Me! I Disconnect From You (0)

Anonymous Coward | more than 9 years ago | (#12187672)

Gary Numan's Replicas is slowly becoming reality...

Brings out other disorders too (4, Funny)

Capt'n Hector (650760) | more than 9 years ago | (#12187681)

Obsessive compulsive disorder for one. And masturbation! And anti-social disorder. And nerdiness!

Re:Brings out other disorders too (1)

bersl2 (689221) | more than 9 years ago | (#12187722)

a personality disorder (don't remember which one)
Generalized Anxiety Disorder
ADD (for what it's worth)
depression :)

I know I won't win the grand prize, though. Let's see who does.

Re:Brings out other disorders too (1)

EpsCylonB (307640) | more than 9 years ago | (#12188231)

ADD (for what it's worth)

Yeah i think ADD is a joke too.

Are you kidding me? (2, Funny)

UnCivil Liberty (786163) | more than 9 years ago | (#12187682)

NADD? That was seriously the best that they could come up with??

Re:Are you kidding me? (0)

Anonymous Coward | more than 9 years ago | (#12187704)

Well at least it isn't Nerd Attention Deficiency Syndrome.

Re:Are you kidding me? (0)

Anonymous Coward | more than 9 years ago | (#12187866)

NADD? That was seriously the best that they could come up with??

Oh yes - they should have found something that abbreviates PORN.

Women Rejoice (5, Funny)

Physician (861339) | more than 9 years ago | (#12187683)

While nerds are kept busy with the internet and counseling sessions, gorgeous women everywhere are free to live their lives without fear of nerds asking them out.

Re:Women Rejoice (1)

Hinhule (811436) | more than 9 years ago | (#12187884)

Until the moment they make the mistake of going into a chatroom saying "Hi my name is Jessica" hoping for some attention.
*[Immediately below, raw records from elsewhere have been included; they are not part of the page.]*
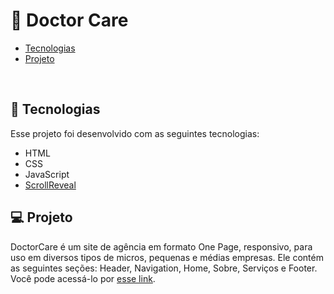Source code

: <h1>🚀 Doctor Care</h1>

<ul>
    <li><a href="#-tecnologias">Tecnologias</a></li>
    <li><a href="#-projeto">Projeto</a></li>
</ul>

<br>

## 🚀 Tecnologias

<!--- Ex: HTML, CSS, JavaScript, Node.Js, ReactJS, ReactNative --->

Esse projeto foi desenvolvido com as seguintes tecnologias:

- HTML
- CSS
- JavaScript
- [ScrollReveal](https://scrollrevealjs.org/)

## 💻 Projeto

DoctorCare é um site de agência em formato One Page, responsivo, para uso em diversos tipos de micros, pequenas e médias empresas. Ele contém as seguintes seções: Header, Navigation, Home, Sobre, Serviços e Footer. Você pode acessá-lo por [esse link](https://murilorgalvao.github.io/doctor-care/).
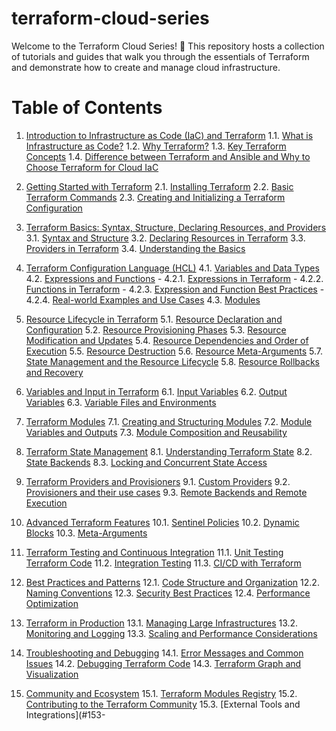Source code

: # terraform-cloud-series
Welcome to the Terraform Cloud Series! 🚀 This repository hosts a collection of tutorials and guides that walk you through the essentials of Terraform and demonstrate how to create and manage cloud infrastructure.

# Table of Contents

1. [Introduction to Infrastructure as Code (IaC) and Terraform](#1-introduction-to-infrastructure-as-code-iac-and-terraform)
    1.1. [What is Infrastructure as Code?](#11-what-is-infrastructure-as-code)
    1.2. [Why Terraform?](#12-why-terraform)
    1.3. [Key Terraform Concepts](#13-key-terraform-concepts)
    1.4. [Difference between Terraform and Ansible and Why to Choose Terraform for Cloud IaC](#14-difference-between-terraform-and-ansible-and-why-to-choose-terraform-for-cloud-iac)

2. [Getting Started with Terraform](#2-getting-started-with-terraform)
    2.1. [Installing Terraform](#21-installing-terraform)
    2.2. [Basic Terraform Commands](#22-basic-terraform-commands)
    2.3. [Creating and Initializing a Terraform Configuration](#23-creating-and-initializing-a-terraform-configuration)

3. [Terraform Basics: Syntax, Structure, Declaring Resources, and Providers](#3-terraform-basics-syntax-structure-declaring-resources-and-providers)
    3.1. [Syntax and Structure](#31-syntax-and-structure)
    3.2. [Declaring Resources in Terraform](#32-declaring-resources-in-terraform)
    3.3. [Providers in Terraform](#33-providers-in-terraform)
    3.4. [Understanding the Basics](#34-understanding-the-basics)

4. [Terraform Configuration Language (HCL)](#4-terraform-configuration-language-hcl)
    4.1. [Variables and Data Types](#41-variables-and-data-types)
    4.2. [Expressions and Functions](#42-expressions-and-functions)
        - 4.2.1. [Expressions in Terraform](#421-expressions-in-terraform)
        - 4.2.2. [Functions in Terraform](#422-functions-in-terraform)
        - 4.2.3. [Expression and Function Best Practices](#423-expression-and-function-best-practices)
        - 4.2.4. [Real-world Examples and Use Cases](#424-real-world-examples-and-use-cases)
    4.3. [Modules](#43-modules)

5. [Resource Lifecycle in Terraform](#5-resource-lifecycle-in-terraform)
    5.1. [Resource Declaration and Configuration](#51-resource-declaration-and-configuration)
    5.2. [Resource Provisioning Phases](#52-resource-provisioning-phases)
    5.3. [Resource Modification and Updates](#53-resource-modification-and-updates)
    5.4. [Resource Dependencies and Order of Execution](#54-resource-dependencies-and-order-of-execution)
    5.5. [Resource Destruction](#55-resource-destruction)
    5.6. [Resource Meta-Arguments](#56-resource-meta-arguments)
    5.7. [State Management and the Resource Lifecycle](#57-state-management-and-the-resource-lifecycle)
    5.8. [Resource Rollbacks and Recovery](#58-resource-rollbacks-and-recovery)

6. [Variables and Input in Terraform](#6-variables-and-input-in-terraform)
    6.1. [Input Variables](#61-input-variables)
    6.2. [Output Variables](#62-output-variables)
    6.3. [Variable Files and Environments](#63-variable-files-and-environments)

7. [Terraform Modules](#7-terraform-modules)
    7.1. [Creating and Structuring Modules](#71-creating-and-structuring-modules)
    7.2. [Module Variables and Outputs](#72-module-variables-and-outputs)
    7.3. [Module Composition and Reusability](#73-module-composition-and-reusability)

8. [Terraform State Management](#8-terraform-state-management)
    8.1. [Understanding Terraform State](#81-understanding-terraform-state)
    8.2. [State Backends](#82-state-backends)
    8.3. [Locking and Concurrent State Access](#83-locking-and-concurrent-state-access)

9. [Terraform Providers and Provisioners](#9-terraform-providers-and-provisioners)
    9.1. [Custom Providers](#91-custom-providers)
    9.2. [Provisioners and their use cases](#92-provisioners-and-their-use-cases)
    9.3. [Remote Backends and Remote Execution](#93-remote-backends-and-remote-execution)

10. [Advanced Terraform Features](#10-advanced-terraform-features)
    10.1. [Sentinel Policies](#101-sentinel-policies)
    10.2. [Dynamic Blocks](#102-dynamic-blocks)
    10.3. [Meta-Arguments](#103-meta-arguments)

11. [Terraform Testing and Continuous Integration](#11-terraform-testing-and-continuous-integration)
    11.1. [Unit Testing Terraform Code](#111-unit-testing-terraform-code)
    11.2. [Integration Testing](#112-integration-testing)
    11.3. [CI/CD with Terraform](#113-cicd-with-terraform)

12. [Best Practices and Patterns](#12-best-practices-and-patterns)
    12.1. [Code Structure and Organization](#121-code-structure-and-organization)
    12.2. [Naming Conventions](#122-naming-conventions)
    12.3. [Security Best Practices](#123-security-best-practices)
    12.4. [Performance Optimization](#124-performance-optimization)

13. [Terraform in Production](#13-terraform-in-production)
    13.1. [Managing Large Infrastructures](#131-managing-large-infrastructures)
    13.2. [Monitoring and Logging](#132-monitoring-and-logging)
    13.3. [Scaling and Performance Considerations](#133-scaling-and-performance-considerations)

14. [Troubleshooting and Debugging](#14-troubleshooting-and-debugging)
    14.1. [Error Messages and Common Issues](#141-error-messages-and-common-issues)
    14.2. [Debugging Terraform Code](#142-debugging-terraform-code)
    14.3. [Terraform Graph and Visualization](#143-terraform-graph-and-visualization)

15. [Community and Ecosystem](#15-community-and-ecosystem)
    15.1. [Terraform Modules Registry](#151-terraform-modules-registry)
    15.2. [Contributing to the Terraform Community](#152-contributing-to-the-terraform-community)
    15.3. [External Tools and Integrations](#153-
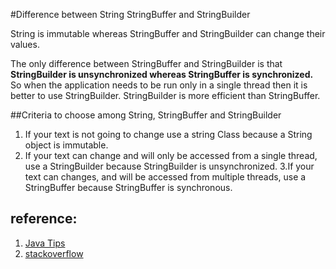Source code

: #Difference between String StringBuffer and StringBuilder 

String is immutable whereas StringBuffer and StringBuilder can change their values.

The only difference between StringBuffer and StringBuilder is that **StringBuilder is unsynchronized whereas StringBuffer is synchronized.** So when the application needs to be run only in a single thread then it is better to use StringBuilder. StringBuilder is more efficient than StringBuffer.

##Criteria to choose among String, StringBuffer and StringBuilder
1. If your text is not going to change use a string Class because a String object is immutable.
2. If your text can change and will only be accessed from a single thread, use a StringBuilder because StringBuilder is unsynchronized.
3.If your text can changes, and will be accessed from multiple threads, use a StringBuffer because StringBuffer is synchronous.

## reference:
1. [Java Tips](http://www.java-tips.org/java-se-tips/java.lang/difference-between-string-stringbuffer-and-stringbu.html)
2. [stackoverflow](http://stackoverflow.com/questions/355089/stringbuilder-and-stringbuffer)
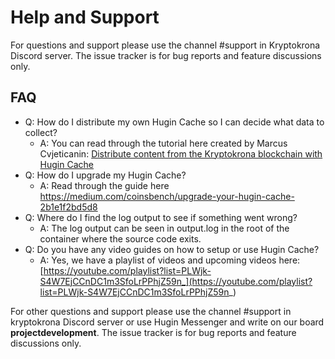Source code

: # Help and Support

For questions and support please use the channel #support in Kryptokrona Discord server. 
The issue tracker is for bug reports and feature discussions only.

## FAQ

- Q: How do I distribute my own Hugin Cache so I can decide what data to collect?
    - A: You can read through the tutorial here created by Marcus Cvjeticanin: [Distribute content from the Kryptokrona blockchain with Hugin Cache](https://mjovanc.com/distribute-content-from-the-kryptokrona-blockchain-with-hugin-cache-81aa6703530)
- Q: How do I upgrade my Hugin Cache?
    - A: Read through the guide here https://medium.com/coinsbench/upgrade-your-hugin-cache-2b1e1f2bd5d8
- Q: Where do I find the log output to see if something went wrong?
    - A: The log output can be seen in output.log in the root of the container where the source code exits.
- Q: Do you have any video guides on how to setup or use Hugin Cache?
    - A: Yes, we have a playlist of videos and upcoming videos here: [https://youtube.com/playlist?list=PLWjk-S4W7EjCCnDC1m3SfoLrPPhjZ59n_](https://youtube.com/playlist?list=PLWjk-S4W7EjCCnDC1m3SfoLrPPhjZ59n_)

For other questions and support please use the channel #support in kryptokrona Discord server or use Hugin Messenger and write on
our board **projectdevelopment**. The issue tracker is for bug reports and feature discussions only.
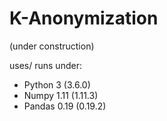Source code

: K-Anonymization
===========================
(under construction)

uses/ runs under: 
* Python 3 (3.6.0)
* Numpy 1.11 (1.11.3)
* Pandas 0.19 (0.19.2)
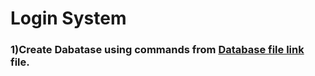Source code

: # Login System

### 1)Create Dabatase using commands from [Database file link](/extras/SQL(FIVE)) file.



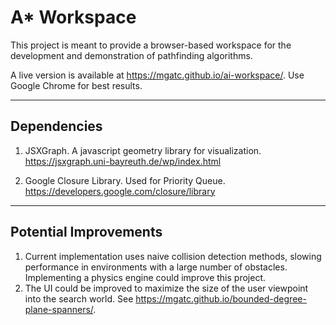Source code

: # A* Workspace


This project is meant to provide a browser-based workspace for the development and 
demonstration of pathfinding algorithms. 

A live version is available at https://mgatc.github.io/ai-workspace/. Use Google Chrome for best results.



------------
Dependencies
------------

1.	JSXGraph.  A javascript geometry library for visualization. 
	https://jsxgraph.uni-bayreuth.de/wp/index.html
	
2.	Google Closure Library.  Used for Priority Queue.
	https://developers.google.com/closure/library
	
	
	
----------------------
Potential Improvements
----------------------

1.	Current implementation uses naive collision detection methods, slowing performance in environments with a large number of obstacles. Implementing a physics engine could improve this project.
2.	The UI could be improved to maximize the size of the user viewpoint into the search world. See https://mgatc.github.io/bounded-degree-plane-spanners/.
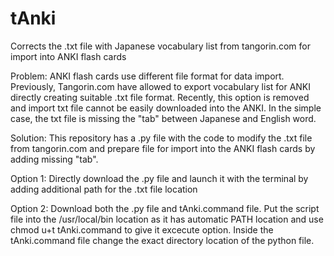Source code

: # tAnki
Corrects the .txt file with Japanese vocabulary list from tangorin.com for import into ANKI flash cards


Problem: ANKI flash cards use different file format for data import. Previously, Tangorin.com have allowed to export vocabulary list for ANKI directly creating suitable .txt file format. Recently, this option is removed and import txt file cannot be easily downloaded into the ANKI. In the simple case, the txt file is missing the "tab" between Japanese and English word.

Solution: This repository has a .py file with the code to modify the .txt file from tangorin.com and prepare file for import into the ANKI flash cards by adding missing "tab".

Option 1: Directly download the .py file and launch it with the terminal by adding additional path for the .txt file location

Option 2: Download both the .py file and tAnki.command file. Put the script file into the /usr/local/bin location as it has automatic PATH location and use chmod u+t tAnki.command to give it excecute option. Inside the tAnki.command file change the exact directory location of the python file.
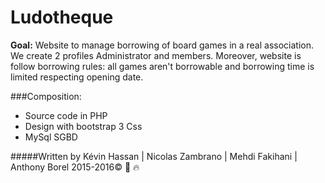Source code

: # Ludotheque

**Goal:** 
Website to manage borrowing of board games in a real association. We create 2 profiles Administrator and members. 
Moreover, website is follow borrowing rules: all games aren't borrowable and borrowing time is limited respecting opening date.  

###Composition: 
* Source code in PHP 
* Design with bootstrap 3 Css
* MySql SGBD 

#####Written by Kévin Hassan | Nicolas Zambrano | Mehdi Fakihani | Anthony Borel
2015-2016:copyright: :octopus: :fire:
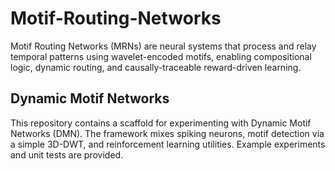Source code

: # Motif-Routing-Networks
Motif Routing Networks (MRNs) are neural systems that process and relay temporal patterns using wavelet-encoded motifs, enabling compositional logic, dynamic routing, and causally-traceable reward-driven learning.

## Dynamic Motif Networks

This repository contains a scaffold for experimenting with Dynamic Motif Networks (DMN). The framework mixes spiking neurons, motif detection via a simple 3D-DWT, and reinforcement learning utilities. Example experiments and unit tests are provided.
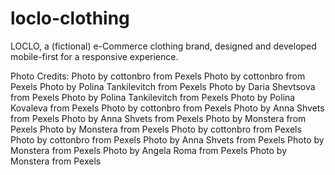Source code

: # loclo-clothing
LOCLO, a (fictional) e-Commerce clothing brand, designed and developed mobile-first for a responsive experience.

Photo Credits: 
Photo by cottonbro from Pexels
Photo by cottonbro from Pexels
Photo by Polina Tankilevitch from Pexels
Photo by Daria Shevtsova from Pexels
Photo by Polina Tankilevitch from Pexels
Photo by Polina Kovaleva from Pexels
Photo by cottonbro from Pexels
Photo by Anna Shvets from Pexels
Photo by Anna Shvets from Pexels
Photo by Monstera from Pexels
Photo by Monstera from Pexels
Photo by cottonbro from Pexels
Photo by cottonbro from Pexels
Photo by Anna Shvets from Pexels
Photo by Monstera from Pexels
Photo by Angela Roma from Pexels
Photo by Monstera from Pexels
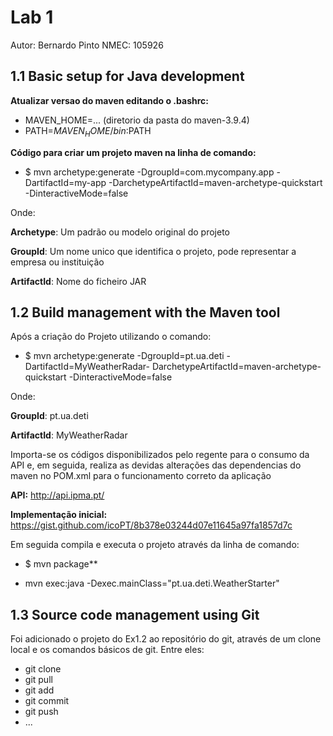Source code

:

# Lab 1

Autor: Bernardo Pinto
NMEC: 105926

##  1.1 Basic setup for Java development

**Atualizar versao do maven editando o .bashrc:**

- MAVEN_HOME=... (diretorio da pasta do maven-3.9.4)
- PATH=$MAVEN_HOME/bin:$PATH

**Código para criar um projeto maven na linha de comando:**

- $ mvn archetype:generate -DgroupId=com.mycompany.app -DartifactId=my-app -DarchetypeArtifactId=maven-archetype-quickstart -DinteractiveMode=false

Onde:

**Archetype**: Um padrão ou modelo original do projeto

**GroupId**: Um nome unico que identifica o projeto, pode representar a empresa ou instituição

**ArtifactId**: Nome do ficheiro JAR



## 1.2 Build management with the Maven tool

Após a criação do Projeto utilizando o comando:

- $ mvn archetype:generate -DgroupId=pt.ua.deti -DartifactId=MyWeatherRadar-
DarchetypeArtifactId=maven-archetype-quickstart -DinteractiveMode=false

Onde: 

**GroupId**: pt.ua.deti

**ArtifactId**: MyWeatherRadar


Importa-se os códigos disponibilizados pelo regente para o consumo da API  e, em seguida, realiza as devidas alterações das dependencias do maven no POM.xml para o funcionamento correto da aplicação

**API:** http://api.ipma.pt/

**Implementação inicial:** https://gist.github.com/icoPT/8b378e03244d07e11645a97fa1857d7c

Em seguida compila e executa o projeto através da linha de comando:

- $ mvn package**

- mvn exec:java -Dexec.mainClass="pt.ua.deti.WeatherStarter"

## 1.3  Source code management using Git

Foi adicionado o projeto do Ex1.2 ao repositório do git, através de um clone local e os comandos básicos de git. Entre eles:

- git clone
- git pull
- git add
- git commit
- git push
- ...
Only to get the response "Go away you 50 year old pedohomo!"

Re:Women Rejoice (1)

arvn (586909) | more than 9 years ago | (#12188275)

So women only want to meet people with no NADDs? Their loss;-)

Strange (4, Funny)

Rosco P. Coltrane (209368) | more than 9 years ago | (#12187685)

The rush to catch-up and living a six megabits per second lifestyle

and yet the first site they jump on is Slashdot, which usually has the effect of slowing the servers it mentions down to a crawl...

Gah (1)

Cylix (55374) | more than 9 years ago | (#12187689)

I still can't believe this isn't an April Fools article.

Someone must be late to the game.

One problem with the Internet (5, Funny)

konkani (761433) | more than 9 years ago | (#12187693)

Thanks to the Internet, the majority are alienated from the mainstream.

Re:One problem with the Internet (1)

anagama (611277) | more than 9 years ago | (#12187767)

Hilarious!

I recall my first episode. Once in 1993, I lived in a place where the closest dial-up center was a long distance call, my computer was in storage, and I was totally broke. For 3 months I couldn't access my Delphi account. I felt so totally disconnected from the world -- it was horrible -- painful even.

That was before I had an always on broadband connection. I don't know what I'd do now if I lost it.

This is so old news... (5, Funny)

joelparker (586428) | more than 9 years ago | (#12187701)

I've already read about this on Fark, Boing Boing, and Wired. Blogging on it's so last month and I've already IM'ed on it with my FOAF pals. If you want to know more-- oops gotta go-- my Treo's got an SMS!

Re:This is so old news... (2, Funny)

daeley (126313) | more than 9 years ago | (#12187849)

You forgot to post it on your wiki. I took care of it already.

Nice acronym (4, Funny)

ZorMonkey (653731) | more than 9 years ago | (#12187706)

Yeah, like I'm going to tell people that I have NADD.

Re: Pain in the NADDs (0)

Anonymous Coward | more than 9 years ago | (#12188022)

Yeah, and having no connection out in the hinter lands would be, let me see, a pain to the NADDs.

You gotta love it....

Yep.. (1)

tehmorph (844326) | more than 9 years ago | (#12187707)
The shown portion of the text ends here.